Attached you can find a test code (using Boost Compute) with reference values taken from various OpenCL devices.
Here, the Intel drivers show by far the worst results by a factor of 10 to 600 compared to other vendors.
Please let me know which further details you need, or where I can file a bug report, to get this fixed.
On the GPU side at least, I think we've fixed this problem with our latest internal drivers. This won't help you right now since the optimization isn't in our latest public drivers, but it will be in the latest major driver release - stay tuned.
In the meantime, recent public drivers for recent GPUs do have an optimization for clCreateKernel, but it requires a slightly different pattern than the one used by your app. Basically, if you measure ( clCreateKernel + clReleaseKernel ) x 10000, vs. just clCreateKernel x 10000, you should see better performance. This is a pattern that we've seen used by OpenCV, for example.

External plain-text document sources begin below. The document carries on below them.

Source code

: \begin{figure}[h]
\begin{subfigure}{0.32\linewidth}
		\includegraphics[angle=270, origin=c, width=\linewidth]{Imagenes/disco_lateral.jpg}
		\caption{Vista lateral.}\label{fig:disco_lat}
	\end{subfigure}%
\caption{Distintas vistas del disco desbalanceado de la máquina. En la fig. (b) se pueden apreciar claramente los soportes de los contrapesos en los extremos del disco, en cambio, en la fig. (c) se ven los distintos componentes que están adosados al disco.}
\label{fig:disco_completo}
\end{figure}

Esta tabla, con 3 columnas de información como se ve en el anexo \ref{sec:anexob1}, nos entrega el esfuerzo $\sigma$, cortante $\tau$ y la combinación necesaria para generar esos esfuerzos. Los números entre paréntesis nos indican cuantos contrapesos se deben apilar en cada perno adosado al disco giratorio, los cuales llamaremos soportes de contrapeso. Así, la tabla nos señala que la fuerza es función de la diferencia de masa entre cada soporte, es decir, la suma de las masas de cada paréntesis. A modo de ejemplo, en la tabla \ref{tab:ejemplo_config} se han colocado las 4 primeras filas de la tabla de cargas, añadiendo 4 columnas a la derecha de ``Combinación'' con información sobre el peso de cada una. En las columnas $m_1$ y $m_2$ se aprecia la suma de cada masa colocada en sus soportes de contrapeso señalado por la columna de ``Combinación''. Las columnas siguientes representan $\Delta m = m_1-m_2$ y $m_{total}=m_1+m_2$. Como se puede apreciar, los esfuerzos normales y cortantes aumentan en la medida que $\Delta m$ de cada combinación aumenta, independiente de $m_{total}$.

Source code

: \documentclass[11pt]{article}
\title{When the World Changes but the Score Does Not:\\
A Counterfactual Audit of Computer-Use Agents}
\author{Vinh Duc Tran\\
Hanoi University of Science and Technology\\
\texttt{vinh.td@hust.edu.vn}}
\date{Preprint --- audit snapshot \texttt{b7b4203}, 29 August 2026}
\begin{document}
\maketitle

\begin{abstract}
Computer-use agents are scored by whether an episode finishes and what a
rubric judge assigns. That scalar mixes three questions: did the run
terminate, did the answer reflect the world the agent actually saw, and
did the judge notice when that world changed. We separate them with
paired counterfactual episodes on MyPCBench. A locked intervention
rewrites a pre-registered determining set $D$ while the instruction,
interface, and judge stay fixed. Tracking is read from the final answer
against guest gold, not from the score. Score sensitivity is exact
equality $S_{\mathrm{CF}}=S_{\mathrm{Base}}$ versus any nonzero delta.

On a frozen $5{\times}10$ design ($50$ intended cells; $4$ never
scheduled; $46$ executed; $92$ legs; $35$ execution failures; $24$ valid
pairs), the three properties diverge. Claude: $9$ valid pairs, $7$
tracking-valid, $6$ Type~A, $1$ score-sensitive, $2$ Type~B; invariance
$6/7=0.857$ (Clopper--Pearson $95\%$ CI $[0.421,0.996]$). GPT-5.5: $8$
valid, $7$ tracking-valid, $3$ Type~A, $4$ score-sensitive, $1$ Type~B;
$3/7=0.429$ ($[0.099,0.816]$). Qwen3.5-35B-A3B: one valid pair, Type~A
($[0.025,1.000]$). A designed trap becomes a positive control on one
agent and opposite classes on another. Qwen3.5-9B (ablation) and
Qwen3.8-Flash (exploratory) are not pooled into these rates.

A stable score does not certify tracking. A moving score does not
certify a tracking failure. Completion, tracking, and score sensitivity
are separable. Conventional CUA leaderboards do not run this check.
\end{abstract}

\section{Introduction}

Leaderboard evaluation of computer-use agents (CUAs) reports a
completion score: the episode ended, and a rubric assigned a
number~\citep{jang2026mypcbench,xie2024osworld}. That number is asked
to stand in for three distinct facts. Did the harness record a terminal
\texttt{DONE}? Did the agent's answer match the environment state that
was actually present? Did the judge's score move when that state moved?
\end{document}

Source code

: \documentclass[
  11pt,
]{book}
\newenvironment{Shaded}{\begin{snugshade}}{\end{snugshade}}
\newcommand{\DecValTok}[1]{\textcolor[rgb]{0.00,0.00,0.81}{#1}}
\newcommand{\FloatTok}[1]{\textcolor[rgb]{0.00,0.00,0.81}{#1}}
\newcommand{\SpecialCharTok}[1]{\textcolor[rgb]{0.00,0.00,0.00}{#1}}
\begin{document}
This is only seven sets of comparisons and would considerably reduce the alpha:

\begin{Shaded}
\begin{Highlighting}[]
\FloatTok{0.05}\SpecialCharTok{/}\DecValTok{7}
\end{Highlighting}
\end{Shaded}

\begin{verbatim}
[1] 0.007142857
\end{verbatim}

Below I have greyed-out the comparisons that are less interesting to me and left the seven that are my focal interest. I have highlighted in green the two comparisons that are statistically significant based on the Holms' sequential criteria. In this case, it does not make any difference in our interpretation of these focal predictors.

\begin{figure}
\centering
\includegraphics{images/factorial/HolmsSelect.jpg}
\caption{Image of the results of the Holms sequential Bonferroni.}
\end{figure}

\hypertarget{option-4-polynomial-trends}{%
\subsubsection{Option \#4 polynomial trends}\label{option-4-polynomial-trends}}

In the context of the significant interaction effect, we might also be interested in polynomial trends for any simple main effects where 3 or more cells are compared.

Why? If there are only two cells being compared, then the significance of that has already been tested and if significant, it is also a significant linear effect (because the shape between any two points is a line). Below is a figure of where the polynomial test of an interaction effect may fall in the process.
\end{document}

Note that to see an improvement you may need newer drivers than the ones in your report, which are a bit old. I tested on an HD Graphics 5500 device with drivers 22.214.171.12463, if that helps.
Thank you for the information regarding the GPU drivers.
How about the CPU side? I am actually more interested in this. Especially the Xeon did show really bad results on this end, compared for example to open source CPU backend Oclgrind.
So what is the status / roadmap on this issue for the CPU?
My kernel in question is spending more than 10% of its execution time in the clCreateKernel function on the Xeon CPU with the current driver version.